▶ The records:
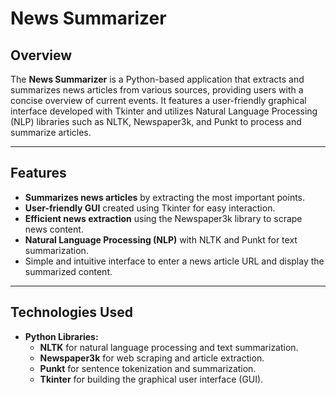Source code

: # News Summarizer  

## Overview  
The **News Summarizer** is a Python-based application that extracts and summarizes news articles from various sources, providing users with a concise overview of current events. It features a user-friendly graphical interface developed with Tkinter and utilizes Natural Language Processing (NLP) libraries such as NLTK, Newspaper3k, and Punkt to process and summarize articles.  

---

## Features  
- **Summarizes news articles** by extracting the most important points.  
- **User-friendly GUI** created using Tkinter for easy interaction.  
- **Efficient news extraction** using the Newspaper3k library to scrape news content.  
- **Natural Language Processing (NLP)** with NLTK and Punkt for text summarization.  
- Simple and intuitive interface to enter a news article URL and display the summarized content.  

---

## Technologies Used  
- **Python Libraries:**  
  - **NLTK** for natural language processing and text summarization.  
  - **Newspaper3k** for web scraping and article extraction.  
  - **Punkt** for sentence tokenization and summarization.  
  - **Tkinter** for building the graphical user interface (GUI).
...
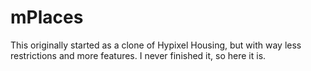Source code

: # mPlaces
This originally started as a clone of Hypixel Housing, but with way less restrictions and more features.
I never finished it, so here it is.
---
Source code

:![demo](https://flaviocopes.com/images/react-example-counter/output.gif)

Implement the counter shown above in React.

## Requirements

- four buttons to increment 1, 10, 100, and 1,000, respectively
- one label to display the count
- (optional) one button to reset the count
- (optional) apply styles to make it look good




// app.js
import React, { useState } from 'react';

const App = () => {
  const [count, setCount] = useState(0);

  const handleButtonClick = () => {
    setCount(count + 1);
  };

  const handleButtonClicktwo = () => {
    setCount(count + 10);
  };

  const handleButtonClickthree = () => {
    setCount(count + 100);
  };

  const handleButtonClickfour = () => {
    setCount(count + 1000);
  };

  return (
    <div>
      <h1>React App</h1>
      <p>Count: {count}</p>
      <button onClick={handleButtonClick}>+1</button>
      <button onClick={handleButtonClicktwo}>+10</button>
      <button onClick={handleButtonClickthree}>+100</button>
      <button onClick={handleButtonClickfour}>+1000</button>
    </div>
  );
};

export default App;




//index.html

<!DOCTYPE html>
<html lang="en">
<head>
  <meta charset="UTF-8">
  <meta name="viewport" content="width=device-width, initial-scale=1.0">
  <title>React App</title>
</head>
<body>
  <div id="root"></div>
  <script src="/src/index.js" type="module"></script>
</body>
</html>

▶ Problem to solve: Could you report how many lines of the listing contain the word "Summarizer"? Only the number is needed.

▶ Answer to this task: 2